Because these two lakes are so big, approximately 3000 mm (118 inches) of water is lost to evaporation each year. Additionally, there are 18 other lakes with nine of those in the Pacific region, another five in the Central region and four in the Atlantic region. There are four reservoirs: three are for hydroelectric purposes and one is for irrigation and fish farming.[7]

Water quality[edit]

Water quality in Nicaragua was monitored from 1971 to 1986. Due to economics, the monitoring ceased in 1986. Since then, the only information available on water quality is obtained from site-specific studies. It has been recommended that an environmental water monitoring system be established for the purpose of monitoring water quality.

Much of the research and data on water quality in Nicaragua is focused on the health and condition of Lake Colicbolca and the San Juan River. This is due to their importance for Nicaragua in terms of water supply, navigation and transportation, hydroelectric potential, and irrigation. Sedimentation, damaging navigation, and untreated wastewater have transformed Lake Colibolca and the San Juan River into highly contaminated waterways and pose a significant challenge to those making efforts to reverse the pollution.

Agricultural practices such as burning of vegetation and stover in the sloping regions around Lake Colcibolca have resulted in significant sedimentation of the lake. The sediments flowing into the lake are volcanic and become clay when introduced with water forming an impermeable layer of sediment throughout the lake. Navigation on the San Juan River and in Lake Nicaragua are affected by the progressive sedimentation of both water bodies. Navigation is also an important source of pollution of the water resources, due to the fact that boats are washed and serviced in both water bodies.[4]

The waterbodies have therefore become depositaries of hydrocarbon residue, agricultural chemicals, basic grains, and excrement from farm and domesticated animals that are transported on these bodies of water.
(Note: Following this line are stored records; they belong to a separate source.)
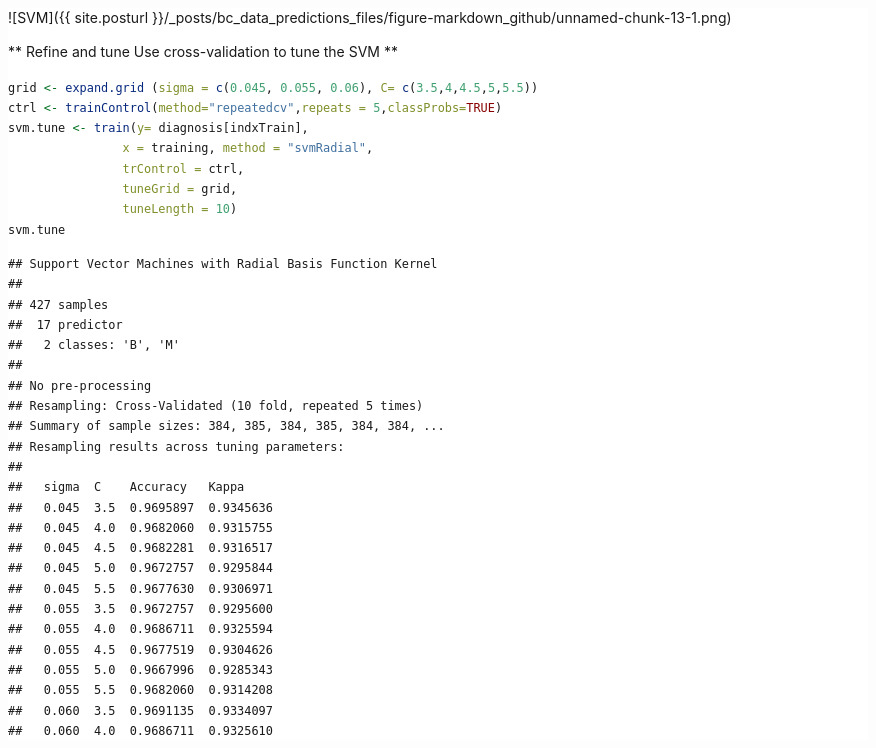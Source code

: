![SVM]({{ site.posturl }}/_posts/bc_data_predictions_files/figure-markdown_github/unnamed-chunk-13-1.png)


** Refine and tune Use cross-validation to tune the SVM **

``` r
grid <- expand.grid (sigma = c(0.045, 0.055, 0.06), C= c(3.5,4,4.5,5,5.5))
ctrl <- trainControl(method="repeatedcv",repeats = 5,classProbs=TRUE)
svm.tune <- train(y= diagnosis[indxTrain], 
                x = training, method = "svmRadial", 
                trControl = ctrl, 
                tuneGrid = grid,
                tuneLength = 10)
svm.tune
```

    ## Support Vector Machines with Radial Basis Function Kernel 
    ## 
    ## 427 samples
    ##  17 predictor
    ##   2 classes: 'B', 'M' 
    ## 
    ## No pre-processing
    ## Resampling: Cross-Validated (10 fold, repeated 5 times) 
    ## Summary of sample sizes: 384, 385, 384, 385, 384, 384, ... 
    ## Resampling results across tuning parameters:
    ## 
    ##   sigma  C    Accuracy   Kappa    
    ##   0.045  3.5  0.9695897  0.9345636
    ##   0.045  4.0  0.9682060  0.9315755
    ##   0.045  4.5  0.9682281  0.9316517
    ##   0.045  5.0  0.9672757  0.9295844
    ##   0.045  5.5  0.9677630  0.9306971
    ##   0.055  3.5  0.9672757  0.9295600
    ##   0.055  4.0  0.9686711  0.9325594
    ##   0.055  4.5  0.9677519  0.9304626
    ##   0.055  5.0  0.9667996  0.9285343
    ##   0.055  5.5  0.9682060  0.9314208
    ##   0.060  3.5  0.9691135  0.9334097
    ##   0.060  4.0  0.9686711  0.9325610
Untreated municipal and industrial wastewater poses a threat to water quality as well. Most of the population discharges its used water in riverbeds, streams, or directly in the lake with no prior treatment. The quality of water in those bodies of water has noticeably deteriorated.[4]

Water resources management by sector[edit]
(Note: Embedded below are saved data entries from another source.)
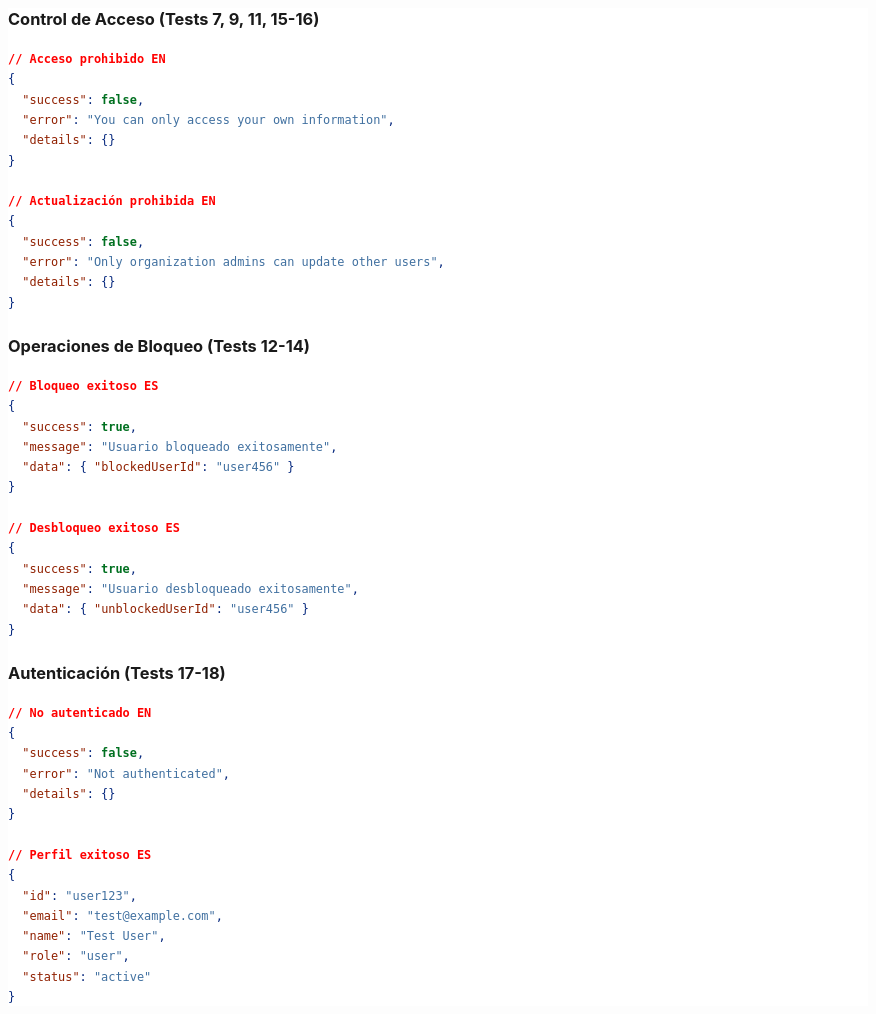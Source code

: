 ### Control de Acceso (Tests 7, 9, 11, 15-16)
```json
// Acceso prohibido EN
{
  "success": false,
  "error": "You can only access your own information",
  "details": {}
}

// Actualización prohibida EN
{
  "success": false,
  "error": "Only organization admins can update other users",
  "details": {}
}
```

### Operaciones de Bloqueo (Tests 12-14)
```json
// Bloqueo exitoso ES
{
  "success": true,
  "message": "Usuario bloqueado exitosamente",
  "data": { "blockedUserId": "user456" }
}

// Desbloqueo exitoso ES
{
  "success": true,
  "message": "Usuario desbloqueado exitosamente",
  "data": { "unblockedUserId": "user456" }
}
```

### Autenticación (Tests 17-18)
```json
// No autenticado EN
{
  "success": false,
  "error": "Not authenticated",
  "details": {}
}

// Perfil exitoso ES
{
  "id": "user123",
  "email": "test@example.com",
  "name": "Test User",
  "role": "user",
  "status": "active"
}
```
Water coverage and usage[edit]

According to statistics from the Food and Agriculture Organization of the United Nations (FAO), national water coverage of potable water was 63% in 2000. Total annual water withdrawals are approximately 248 m3 with 83% of extracted water being used and/or appropriated for agriculture. Non-revenue water losses are also high, whereby more than half of the water is lost due to leaks and broken pipes. Domestic water use is around 14% and the industry sector uses just over 2% of the water.[7]

Irrigation and drainage[edit]

The private sector began irrigating in 1950 in the lowland plains of the Pacific region of Nicaragua where banana and sugar cane plantations are prevalent. From 1980, the state sponsored irrigation development in favor of cooperatives and large organized groups of farmers. Subsidies were in place to cover the full cost of construction, purchasing of equipment, and operation and maintenance of irrigation systems. They introduced spray irrigation systems and by 1985, the area with installed irrigation infrastructure increased to 82,000 ha.[7]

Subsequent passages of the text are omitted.